Prompt ▸ As the answer, set down the lines below from the one containing "you share, discover" through the one containing "### So What is Hoisting Then?", exactly and inclusively, and no others.

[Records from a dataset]
----------------------------------------
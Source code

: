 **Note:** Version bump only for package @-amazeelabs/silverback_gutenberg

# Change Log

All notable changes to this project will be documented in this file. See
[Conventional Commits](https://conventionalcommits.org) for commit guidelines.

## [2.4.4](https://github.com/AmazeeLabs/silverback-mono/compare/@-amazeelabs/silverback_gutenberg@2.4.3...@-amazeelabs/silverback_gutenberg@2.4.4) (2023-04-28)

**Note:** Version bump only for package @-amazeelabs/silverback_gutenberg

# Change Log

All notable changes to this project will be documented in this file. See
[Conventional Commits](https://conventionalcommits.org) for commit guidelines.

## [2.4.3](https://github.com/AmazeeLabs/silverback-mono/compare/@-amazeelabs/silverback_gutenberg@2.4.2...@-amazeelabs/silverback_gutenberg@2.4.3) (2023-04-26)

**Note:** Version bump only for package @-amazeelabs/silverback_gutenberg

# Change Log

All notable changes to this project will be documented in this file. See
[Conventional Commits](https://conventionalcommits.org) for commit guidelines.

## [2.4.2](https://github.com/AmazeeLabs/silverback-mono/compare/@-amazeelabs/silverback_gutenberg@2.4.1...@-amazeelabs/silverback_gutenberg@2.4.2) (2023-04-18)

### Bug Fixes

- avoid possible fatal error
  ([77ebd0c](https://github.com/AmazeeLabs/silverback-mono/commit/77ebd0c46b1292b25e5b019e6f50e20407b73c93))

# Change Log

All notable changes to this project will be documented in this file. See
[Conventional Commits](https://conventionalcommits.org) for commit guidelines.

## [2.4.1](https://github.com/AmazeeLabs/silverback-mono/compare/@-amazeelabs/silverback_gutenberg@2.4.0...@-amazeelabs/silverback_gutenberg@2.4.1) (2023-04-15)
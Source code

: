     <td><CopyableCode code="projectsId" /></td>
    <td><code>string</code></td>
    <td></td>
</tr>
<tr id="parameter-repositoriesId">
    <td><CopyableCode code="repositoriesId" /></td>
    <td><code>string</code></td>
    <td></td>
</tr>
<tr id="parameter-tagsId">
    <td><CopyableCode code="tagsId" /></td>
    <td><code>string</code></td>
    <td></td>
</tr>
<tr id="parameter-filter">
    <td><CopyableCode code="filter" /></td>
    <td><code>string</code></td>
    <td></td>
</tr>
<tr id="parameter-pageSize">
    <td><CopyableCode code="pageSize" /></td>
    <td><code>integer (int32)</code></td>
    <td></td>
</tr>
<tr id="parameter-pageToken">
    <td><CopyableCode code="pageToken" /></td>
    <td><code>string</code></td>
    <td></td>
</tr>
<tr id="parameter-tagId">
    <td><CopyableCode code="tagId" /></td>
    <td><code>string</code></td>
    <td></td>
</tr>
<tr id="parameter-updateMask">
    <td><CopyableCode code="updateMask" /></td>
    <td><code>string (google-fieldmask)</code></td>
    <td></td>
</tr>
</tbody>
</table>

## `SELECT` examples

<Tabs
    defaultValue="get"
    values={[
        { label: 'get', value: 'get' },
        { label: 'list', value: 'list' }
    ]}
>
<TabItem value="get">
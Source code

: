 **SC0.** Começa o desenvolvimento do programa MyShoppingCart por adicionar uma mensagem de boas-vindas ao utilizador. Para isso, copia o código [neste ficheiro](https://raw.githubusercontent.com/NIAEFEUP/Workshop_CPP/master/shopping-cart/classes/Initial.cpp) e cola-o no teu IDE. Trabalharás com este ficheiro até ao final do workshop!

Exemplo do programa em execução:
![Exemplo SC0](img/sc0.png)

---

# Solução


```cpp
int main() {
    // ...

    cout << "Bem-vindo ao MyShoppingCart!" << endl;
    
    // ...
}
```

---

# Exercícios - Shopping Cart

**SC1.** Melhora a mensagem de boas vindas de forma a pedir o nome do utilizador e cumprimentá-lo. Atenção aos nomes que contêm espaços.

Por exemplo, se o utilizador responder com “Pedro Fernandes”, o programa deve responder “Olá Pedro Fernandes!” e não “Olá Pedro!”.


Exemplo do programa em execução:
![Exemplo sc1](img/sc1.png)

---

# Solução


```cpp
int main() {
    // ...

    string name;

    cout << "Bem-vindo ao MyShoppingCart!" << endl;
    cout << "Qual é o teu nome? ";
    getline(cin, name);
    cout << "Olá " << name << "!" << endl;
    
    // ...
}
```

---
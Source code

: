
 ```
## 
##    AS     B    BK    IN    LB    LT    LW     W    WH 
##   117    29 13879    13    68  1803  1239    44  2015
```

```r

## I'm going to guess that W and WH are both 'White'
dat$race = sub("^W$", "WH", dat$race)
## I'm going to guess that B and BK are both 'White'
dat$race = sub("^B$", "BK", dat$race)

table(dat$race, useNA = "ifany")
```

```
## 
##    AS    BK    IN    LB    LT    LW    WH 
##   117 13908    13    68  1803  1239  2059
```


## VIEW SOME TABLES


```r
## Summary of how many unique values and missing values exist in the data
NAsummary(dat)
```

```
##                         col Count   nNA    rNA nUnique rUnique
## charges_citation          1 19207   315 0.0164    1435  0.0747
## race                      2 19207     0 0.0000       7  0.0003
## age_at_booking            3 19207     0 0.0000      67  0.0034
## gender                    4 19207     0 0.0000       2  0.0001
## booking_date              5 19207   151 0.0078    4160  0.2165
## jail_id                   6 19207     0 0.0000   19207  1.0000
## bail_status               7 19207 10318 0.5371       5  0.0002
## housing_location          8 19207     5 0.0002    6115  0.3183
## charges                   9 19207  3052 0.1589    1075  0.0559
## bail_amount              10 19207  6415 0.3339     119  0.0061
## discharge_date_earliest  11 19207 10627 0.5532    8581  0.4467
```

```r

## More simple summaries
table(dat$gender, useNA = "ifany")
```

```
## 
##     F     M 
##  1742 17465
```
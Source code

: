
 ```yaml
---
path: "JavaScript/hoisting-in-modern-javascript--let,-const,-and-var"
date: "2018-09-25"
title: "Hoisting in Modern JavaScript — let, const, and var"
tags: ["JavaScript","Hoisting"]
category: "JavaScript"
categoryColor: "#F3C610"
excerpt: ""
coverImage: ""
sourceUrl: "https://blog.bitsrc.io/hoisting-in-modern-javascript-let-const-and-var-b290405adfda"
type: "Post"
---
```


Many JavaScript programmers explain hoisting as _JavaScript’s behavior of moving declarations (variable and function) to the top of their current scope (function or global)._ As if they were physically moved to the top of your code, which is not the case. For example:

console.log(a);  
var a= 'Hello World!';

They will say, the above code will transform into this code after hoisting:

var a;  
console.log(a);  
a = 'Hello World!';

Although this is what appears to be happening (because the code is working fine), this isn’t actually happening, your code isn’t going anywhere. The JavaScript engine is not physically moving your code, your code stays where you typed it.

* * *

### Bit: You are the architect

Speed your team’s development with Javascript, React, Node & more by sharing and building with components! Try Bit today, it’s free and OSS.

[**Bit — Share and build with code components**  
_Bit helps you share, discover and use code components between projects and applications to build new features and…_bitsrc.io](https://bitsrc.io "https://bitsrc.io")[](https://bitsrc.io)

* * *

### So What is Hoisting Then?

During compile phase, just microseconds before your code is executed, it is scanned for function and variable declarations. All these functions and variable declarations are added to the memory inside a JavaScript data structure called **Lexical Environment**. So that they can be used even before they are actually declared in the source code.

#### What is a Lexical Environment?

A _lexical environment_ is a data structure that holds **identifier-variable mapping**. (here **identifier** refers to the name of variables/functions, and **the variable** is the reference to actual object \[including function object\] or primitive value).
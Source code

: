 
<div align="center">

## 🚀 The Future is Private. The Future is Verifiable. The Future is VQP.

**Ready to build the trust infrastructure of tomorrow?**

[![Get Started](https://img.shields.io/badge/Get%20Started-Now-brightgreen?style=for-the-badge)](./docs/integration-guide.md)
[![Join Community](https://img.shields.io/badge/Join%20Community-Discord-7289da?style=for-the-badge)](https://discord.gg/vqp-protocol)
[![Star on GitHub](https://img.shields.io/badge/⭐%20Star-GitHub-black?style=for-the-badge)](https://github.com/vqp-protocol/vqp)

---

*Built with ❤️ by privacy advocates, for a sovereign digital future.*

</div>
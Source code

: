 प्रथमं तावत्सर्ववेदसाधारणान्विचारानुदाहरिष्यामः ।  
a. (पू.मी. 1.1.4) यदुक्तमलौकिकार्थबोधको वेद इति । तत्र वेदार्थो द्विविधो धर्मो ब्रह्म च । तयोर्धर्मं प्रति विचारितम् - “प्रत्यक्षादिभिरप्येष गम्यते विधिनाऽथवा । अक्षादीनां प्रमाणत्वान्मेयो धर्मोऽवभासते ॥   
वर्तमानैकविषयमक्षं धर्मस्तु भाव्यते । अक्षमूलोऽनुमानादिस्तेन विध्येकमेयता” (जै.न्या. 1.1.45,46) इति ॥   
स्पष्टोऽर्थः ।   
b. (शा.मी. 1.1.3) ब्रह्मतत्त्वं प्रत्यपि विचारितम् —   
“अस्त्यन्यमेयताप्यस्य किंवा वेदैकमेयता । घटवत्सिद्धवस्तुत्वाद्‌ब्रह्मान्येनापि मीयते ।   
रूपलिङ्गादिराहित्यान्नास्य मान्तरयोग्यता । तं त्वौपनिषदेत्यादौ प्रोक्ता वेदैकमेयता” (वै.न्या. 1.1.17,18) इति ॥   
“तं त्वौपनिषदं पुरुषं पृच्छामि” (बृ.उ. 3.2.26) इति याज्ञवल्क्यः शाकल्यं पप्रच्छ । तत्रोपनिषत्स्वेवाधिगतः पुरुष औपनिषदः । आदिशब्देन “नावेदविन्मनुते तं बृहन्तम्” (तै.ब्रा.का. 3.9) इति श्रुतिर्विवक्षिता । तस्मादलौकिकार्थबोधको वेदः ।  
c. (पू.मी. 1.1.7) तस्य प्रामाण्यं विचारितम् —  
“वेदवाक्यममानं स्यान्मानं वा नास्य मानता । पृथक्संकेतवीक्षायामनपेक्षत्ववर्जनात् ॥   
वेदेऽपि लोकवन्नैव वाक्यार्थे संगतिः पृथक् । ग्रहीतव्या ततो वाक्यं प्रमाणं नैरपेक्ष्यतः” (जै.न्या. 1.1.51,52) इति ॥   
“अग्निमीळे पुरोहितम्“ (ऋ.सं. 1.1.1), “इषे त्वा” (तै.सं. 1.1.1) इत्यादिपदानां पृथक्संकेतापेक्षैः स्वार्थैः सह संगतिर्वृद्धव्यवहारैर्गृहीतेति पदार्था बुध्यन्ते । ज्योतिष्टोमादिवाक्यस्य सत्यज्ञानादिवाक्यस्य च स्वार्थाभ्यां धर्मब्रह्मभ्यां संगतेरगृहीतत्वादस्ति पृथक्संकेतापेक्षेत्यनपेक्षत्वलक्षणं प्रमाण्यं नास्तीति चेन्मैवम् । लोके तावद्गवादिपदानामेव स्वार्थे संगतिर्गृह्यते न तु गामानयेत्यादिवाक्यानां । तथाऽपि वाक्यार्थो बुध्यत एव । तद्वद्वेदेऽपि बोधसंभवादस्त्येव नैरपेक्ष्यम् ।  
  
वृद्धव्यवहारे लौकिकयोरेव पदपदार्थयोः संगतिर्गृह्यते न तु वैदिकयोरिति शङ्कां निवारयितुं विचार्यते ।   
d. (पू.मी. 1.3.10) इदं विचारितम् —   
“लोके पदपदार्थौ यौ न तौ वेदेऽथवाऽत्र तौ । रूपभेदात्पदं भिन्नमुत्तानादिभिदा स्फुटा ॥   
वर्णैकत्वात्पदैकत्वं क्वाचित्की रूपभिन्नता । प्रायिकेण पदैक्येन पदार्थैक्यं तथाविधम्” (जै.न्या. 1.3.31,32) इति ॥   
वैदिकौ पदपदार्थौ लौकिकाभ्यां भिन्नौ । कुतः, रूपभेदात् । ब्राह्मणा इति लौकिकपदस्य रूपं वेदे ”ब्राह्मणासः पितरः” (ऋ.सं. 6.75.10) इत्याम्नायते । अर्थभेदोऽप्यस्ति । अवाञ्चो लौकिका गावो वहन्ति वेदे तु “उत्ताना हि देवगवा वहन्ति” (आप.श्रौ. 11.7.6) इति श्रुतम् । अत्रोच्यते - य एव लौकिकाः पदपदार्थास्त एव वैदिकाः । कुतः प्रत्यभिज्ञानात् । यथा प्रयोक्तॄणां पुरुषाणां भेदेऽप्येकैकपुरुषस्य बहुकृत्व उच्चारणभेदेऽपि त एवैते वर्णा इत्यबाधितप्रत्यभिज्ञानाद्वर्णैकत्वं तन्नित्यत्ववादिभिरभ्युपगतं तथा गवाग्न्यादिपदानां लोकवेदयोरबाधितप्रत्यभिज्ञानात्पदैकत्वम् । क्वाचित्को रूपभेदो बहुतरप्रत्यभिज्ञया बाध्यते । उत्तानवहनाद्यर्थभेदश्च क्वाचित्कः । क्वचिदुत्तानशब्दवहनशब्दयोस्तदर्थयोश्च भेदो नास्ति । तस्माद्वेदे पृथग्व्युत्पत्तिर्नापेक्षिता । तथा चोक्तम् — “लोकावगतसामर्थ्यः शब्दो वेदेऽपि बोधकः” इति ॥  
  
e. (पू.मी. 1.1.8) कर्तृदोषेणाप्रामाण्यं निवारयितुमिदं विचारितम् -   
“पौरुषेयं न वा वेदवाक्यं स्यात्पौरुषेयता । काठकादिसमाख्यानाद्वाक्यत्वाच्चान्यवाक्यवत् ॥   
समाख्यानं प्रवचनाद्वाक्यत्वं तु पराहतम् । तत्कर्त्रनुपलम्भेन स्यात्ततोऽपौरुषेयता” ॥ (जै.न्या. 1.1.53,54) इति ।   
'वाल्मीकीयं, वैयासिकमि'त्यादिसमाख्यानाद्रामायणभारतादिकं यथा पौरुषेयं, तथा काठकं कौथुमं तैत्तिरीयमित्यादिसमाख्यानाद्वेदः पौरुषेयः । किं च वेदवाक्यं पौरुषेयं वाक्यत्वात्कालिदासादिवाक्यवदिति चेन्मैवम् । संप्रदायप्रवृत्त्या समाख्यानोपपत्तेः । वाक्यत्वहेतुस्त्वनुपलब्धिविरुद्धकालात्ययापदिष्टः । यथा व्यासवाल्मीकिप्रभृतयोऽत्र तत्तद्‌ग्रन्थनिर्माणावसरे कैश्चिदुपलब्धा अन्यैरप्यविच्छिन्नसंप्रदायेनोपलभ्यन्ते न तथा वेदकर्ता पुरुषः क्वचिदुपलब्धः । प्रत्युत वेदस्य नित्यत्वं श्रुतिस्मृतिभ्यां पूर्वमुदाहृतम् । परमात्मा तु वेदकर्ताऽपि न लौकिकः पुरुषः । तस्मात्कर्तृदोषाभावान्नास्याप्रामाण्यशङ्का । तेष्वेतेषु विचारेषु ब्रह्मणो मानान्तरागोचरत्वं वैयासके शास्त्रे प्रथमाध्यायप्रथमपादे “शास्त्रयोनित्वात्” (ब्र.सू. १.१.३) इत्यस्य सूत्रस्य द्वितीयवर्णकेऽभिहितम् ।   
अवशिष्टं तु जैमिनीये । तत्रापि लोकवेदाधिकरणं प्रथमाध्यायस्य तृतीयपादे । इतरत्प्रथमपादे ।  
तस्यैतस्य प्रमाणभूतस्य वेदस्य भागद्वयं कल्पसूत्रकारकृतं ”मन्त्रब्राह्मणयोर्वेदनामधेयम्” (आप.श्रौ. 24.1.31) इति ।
----------------------------------------
Answer for this exercise ▸
_Bit helps you share, discover and use code components between projects and applications to build new features and…_bitsrc.io](https://bitsrc.io "https://bitsrc.io")[](https://bitsrc.io)

* * *

### So What is Hoisting Then?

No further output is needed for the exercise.